Wednesday, March 11, 2009

Flashback to Winter Storm 2009

More than one week ago, I hinted that I would share photos from Winter Storm 2009. The storm was March 1. As you might recall, I was suffering severe malaise and a touch of TB. Many of these photos--and you will not believe this, I know--were taken from inside my kitchen, through a closed window. Despite these sad conditions, the quality is nothing short of remarkable. The content, however, is a little boring. And for that, I apologize. I did the best I could in my decrepit state.

My oldest child is missing from these photos. Maybe she got lost in the snow. Maybe she was busily taking photos of her own.
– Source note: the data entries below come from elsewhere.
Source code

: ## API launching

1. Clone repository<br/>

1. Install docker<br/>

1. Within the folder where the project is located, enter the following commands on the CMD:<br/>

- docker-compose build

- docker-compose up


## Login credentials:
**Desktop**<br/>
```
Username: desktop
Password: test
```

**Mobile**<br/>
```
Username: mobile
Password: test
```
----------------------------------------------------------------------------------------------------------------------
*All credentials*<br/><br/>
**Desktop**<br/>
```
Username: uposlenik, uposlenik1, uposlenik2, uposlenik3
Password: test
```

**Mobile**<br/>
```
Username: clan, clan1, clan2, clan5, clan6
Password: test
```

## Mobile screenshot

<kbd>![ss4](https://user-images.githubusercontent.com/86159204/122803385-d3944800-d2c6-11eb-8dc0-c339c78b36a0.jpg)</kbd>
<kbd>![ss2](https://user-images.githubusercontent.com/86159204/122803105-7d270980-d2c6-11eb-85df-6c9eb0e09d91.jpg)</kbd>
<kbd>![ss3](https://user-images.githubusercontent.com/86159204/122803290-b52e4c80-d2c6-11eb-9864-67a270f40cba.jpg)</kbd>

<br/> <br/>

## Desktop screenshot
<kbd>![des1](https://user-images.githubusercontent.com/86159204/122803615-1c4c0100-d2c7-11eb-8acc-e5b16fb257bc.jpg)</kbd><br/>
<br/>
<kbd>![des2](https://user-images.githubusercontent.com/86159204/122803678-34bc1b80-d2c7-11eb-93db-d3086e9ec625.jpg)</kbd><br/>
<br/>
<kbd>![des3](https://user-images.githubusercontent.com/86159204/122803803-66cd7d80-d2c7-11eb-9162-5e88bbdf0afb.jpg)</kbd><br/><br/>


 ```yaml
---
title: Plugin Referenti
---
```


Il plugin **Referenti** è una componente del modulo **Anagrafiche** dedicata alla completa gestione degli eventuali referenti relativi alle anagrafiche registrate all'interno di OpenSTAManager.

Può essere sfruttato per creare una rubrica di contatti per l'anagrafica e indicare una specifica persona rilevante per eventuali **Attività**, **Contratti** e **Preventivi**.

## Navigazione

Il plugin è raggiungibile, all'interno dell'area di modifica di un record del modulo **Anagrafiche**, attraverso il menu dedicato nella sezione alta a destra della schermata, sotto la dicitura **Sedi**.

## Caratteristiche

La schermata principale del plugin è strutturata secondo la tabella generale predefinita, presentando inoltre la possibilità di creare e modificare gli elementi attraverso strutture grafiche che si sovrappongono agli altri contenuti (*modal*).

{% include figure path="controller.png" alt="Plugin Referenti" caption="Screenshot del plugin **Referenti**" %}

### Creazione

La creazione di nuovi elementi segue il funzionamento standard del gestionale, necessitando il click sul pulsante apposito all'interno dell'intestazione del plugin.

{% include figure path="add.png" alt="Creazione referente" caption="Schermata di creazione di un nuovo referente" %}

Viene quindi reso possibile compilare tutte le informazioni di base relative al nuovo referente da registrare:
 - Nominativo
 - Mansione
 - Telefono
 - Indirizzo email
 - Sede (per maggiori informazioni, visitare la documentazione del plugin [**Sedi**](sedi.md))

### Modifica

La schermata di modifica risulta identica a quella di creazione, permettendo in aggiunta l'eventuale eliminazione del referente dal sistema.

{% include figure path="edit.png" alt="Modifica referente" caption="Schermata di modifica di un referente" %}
If she went missing, she somehow found her way home because I've seen her since then.



" Wow," you're probably saying, "that is one cute kid!" And you're one alert reader.
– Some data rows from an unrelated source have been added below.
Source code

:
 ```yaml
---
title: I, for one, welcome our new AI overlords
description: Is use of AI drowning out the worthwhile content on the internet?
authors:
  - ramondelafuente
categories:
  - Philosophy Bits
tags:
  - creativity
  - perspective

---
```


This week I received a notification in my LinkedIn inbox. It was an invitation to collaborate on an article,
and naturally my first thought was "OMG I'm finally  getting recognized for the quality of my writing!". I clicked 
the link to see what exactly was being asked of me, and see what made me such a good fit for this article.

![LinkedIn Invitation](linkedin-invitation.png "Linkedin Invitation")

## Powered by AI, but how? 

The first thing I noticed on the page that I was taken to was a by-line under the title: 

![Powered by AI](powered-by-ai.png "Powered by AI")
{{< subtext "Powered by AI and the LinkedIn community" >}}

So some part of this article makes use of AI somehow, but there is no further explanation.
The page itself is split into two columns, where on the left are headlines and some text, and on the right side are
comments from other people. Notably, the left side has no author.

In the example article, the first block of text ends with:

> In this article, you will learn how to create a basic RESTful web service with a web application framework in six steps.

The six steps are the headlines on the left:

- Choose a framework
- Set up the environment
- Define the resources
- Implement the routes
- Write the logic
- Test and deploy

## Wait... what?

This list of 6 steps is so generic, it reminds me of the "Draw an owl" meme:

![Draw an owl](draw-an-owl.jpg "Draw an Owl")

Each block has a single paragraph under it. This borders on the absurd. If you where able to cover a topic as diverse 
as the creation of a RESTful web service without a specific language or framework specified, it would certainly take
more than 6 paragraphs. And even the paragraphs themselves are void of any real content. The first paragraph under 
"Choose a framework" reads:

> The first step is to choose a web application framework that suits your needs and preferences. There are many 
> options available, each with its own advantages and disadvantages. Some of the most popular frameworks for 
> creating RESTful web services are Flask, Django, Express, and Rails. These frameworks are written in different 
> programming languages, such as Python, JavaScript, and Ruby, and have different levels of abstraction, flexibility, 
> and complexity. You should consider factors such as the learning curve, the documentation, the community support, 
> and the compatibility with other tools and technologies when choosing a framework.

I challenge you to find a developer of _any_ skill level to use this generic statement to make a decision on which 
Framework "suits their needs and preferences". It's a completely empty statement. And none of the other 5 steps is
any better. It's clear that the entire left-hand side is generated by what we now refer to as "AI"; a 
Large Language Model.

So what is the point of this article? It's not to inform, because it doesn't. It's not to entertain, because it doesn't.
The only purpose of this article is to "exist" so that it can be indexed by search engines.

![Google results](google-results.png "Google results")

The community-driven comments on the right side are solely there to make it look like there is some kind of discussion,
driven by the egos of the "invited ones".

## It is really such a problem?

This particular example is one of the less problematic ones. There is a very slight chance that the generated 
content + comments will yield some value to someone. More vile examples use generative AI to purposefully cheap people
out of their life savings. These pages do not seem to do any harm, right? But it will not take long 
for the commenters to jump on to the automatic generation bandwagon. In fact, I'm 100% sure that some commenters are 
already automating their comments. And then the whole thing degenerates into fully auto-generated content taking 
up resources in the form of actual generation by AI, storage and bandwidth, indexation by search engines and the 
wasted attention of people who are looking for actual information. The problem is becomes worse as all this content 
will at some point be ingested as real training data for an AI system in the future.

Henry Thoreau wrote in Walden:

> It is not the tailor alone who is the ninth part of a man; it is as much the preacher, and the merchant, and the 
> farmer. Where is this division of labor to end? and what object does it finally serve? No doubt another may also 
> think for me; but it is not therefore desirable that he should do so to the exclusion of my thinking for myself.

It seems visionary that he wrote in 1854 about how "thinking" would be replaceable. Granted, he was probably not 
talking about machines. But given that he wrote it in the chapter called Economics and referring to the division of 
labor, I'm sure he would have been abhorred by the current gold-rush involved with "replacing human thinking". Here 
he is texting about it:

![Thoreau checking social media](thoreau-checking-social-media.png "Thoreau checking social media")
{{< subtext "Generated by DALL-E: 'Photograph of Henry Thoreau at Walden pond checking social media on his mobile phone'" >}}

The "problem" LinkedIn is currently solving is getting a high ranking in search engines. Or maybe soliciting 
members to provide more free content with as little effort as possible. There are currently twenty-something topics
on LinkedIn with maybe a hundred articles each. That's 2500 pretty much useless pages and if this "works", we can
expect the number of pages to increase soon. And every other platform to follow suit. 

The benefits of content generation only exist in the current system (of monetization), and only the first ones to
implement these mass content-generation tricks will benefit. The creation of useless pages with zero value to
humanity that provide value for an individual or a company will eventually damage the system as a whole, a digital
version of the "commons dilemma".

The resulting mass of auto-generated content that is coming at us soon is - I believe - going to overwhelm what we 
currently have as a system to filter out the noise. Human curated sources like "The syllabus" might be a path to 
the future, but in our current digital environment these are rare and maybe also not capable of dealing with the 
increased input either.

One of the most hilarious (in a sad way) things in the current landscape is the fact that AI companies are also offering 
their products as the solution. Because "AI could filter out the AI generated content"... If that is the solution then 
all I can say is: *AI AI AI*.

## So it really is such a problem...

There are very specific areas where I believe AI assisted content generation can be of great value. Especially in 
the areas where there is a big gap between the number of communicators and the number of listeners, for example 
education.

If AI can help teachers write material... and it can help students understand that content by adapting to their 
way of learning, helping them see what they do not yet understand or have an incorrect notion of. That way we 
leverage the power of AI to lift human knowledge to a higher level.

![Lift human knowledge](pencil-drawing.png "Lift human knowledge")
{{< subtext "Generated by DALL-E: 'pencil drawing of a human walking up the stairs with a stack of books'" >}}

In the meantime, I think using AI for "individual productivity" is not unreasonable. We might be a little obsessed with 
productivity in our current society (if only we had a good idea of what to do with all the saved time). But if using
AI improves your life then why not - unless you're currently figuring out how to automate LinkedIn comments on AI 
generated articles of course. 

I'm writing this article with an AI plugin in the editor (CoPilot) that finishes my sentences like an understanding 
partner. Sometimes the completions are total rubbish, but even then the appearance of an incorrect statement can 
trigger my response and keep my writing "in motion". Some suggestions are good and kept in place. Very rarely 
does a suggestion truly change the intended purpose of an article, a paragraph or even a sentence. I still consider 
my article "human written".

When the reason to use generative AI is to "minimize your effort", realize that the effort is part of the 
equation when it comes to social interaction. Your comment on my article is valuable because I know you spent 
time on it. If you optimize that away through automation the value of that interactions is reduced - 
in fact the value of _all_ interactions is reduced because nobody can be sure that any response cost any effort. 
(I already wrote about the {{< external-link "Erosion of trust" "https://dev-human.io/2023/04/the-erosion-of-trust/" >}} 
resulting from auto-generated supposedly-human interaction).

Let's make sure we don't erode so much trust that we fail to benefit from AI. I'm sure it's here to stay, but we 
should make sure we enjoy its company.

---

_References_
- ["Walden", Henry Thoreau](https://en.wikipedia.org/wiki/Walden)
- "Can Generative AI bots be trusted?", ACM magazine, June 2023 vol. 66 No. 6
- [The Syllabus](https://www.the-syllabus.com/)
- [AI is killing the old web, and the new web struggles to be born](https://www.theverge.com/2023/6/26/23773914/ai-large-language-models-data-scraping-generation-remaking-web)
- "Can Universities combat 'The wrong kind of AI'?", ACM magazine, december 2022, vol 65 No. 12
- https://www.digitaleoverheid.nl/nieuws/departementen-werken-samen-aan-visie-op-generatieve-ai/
The deepest snow was found on the deck. That's where the sad little snowman was born ... and where he died, about 48 long hours later, following a heat stroke. I can't remember his name, but I do remember it being clever.



This is my favorite. It looks like a scene from The Shining or some equally disturbing movie where someone is about to be killed or spooked. If that bothers you, then make believe these two kids are foraging for nuts and berries, or maybe kindling for the fire.
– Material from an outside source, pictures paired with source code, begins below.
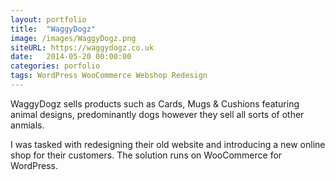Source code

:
```yaml
---
layout: portfolio
title:  "WaggyDogz"
image: /images/WaggyDogz.png
siteURL: https://waggydogz.co.uk
date:   2014-05-20 00:00:00
categories: porfolio
tags: WordPress WooCommerce Webshop Redesign
---
```

WaggyDogz sells products such as Cards, Mugs & Cushions featuring animal designs, predominantly dogs however they sell all sorts of other anmials.

I was tasked with redesigning their old website and introducing a new online shop for their customers. The solution runs on WooCommerce for WordPress.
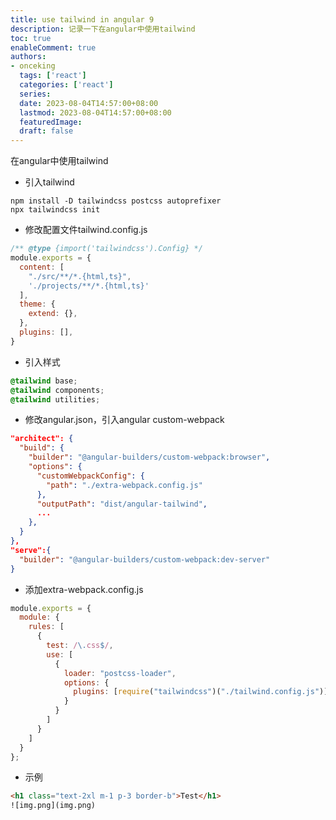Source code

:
 ```yaml
---
title: use tailwind in angular 9
description: 记录一下在angular中使用tailwind
toc: true
enableComment: true
authors:
- onceking
  tags: ['react']
  categories: ['react']
  series:
  date: 2023-08-04T14:57:00+08:00
  lastmod: 2023-08-04T14:57:00+08:00
  featuredImage:
  draft: false
---
```


在angular中使用tailwind

- 引入tailwind

```shell
npm install -D tailwindcss postcss autoprefixer
npx tailwindcss init
```
- 修改配置文件tailwind.config.js
```js
/** @type {import('tailwindcss').Config} */
module.exports = {
  content: [
    "./src/**/*.{html,ts}",
    './projects/**/*.{html,ts}'
  ],
  theme: {
    extend: {},
  },
  plugins: [],
}
```
- 引入样式
```css
@tailwind base;
@tailwind components;
@tailwind utilities;
```
- 修改angular.json，引入angular custom-webpack
```json
"architect": {
  "build": {
    "builder": "@angular-builders/custom-webpack:browser",
    "options": {
      "customWebpackConfig": {
        "path": "./extra-webpack.config.js"
      },
      "outputPath": "dist/angular-tailwind",
      ...
    },
  }
},
"serve":{
  "builder": "@angular-builders/custom-webpack:dev-server"
}
```
- 添加extra-webpack.config.js
```js
module.exports = {
  module: {
    rules: [
      {
        test: /\.css$/,
        use: [
          {
            loader: "postcss-loader",
            options: {
              plugins: [require("tailwindcss")("./tailwind.config.js")]
            }
          }
        ]
      }
    ]
  }
};
```
- 示例
```html
<h1 class="text-2xl m-1 p-3 border-b">Test</h1>
![img.png](img.png)
```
I don't remember this snowman's name either, and I don't know who took this picture. You can see that he was properly outfitted with Mardi Gras beads. He lasted a good three days, then met his demise as the thermometer climbed to 50something. He looked pretty silly in his final hours, sitting in the weeds and pretending to be all snowmanlike, without a head or abdomen and a strand of beads on the ground.




Wait just a minute! Why is this man wearing my Woolrich coat? What was wrong with his own coat? A person is sick, and her family just rifles through her closet and takes whatever they darn well please, knowing she can't fight back. And then they photograph the entire misstep, like it will later be part of a ransom.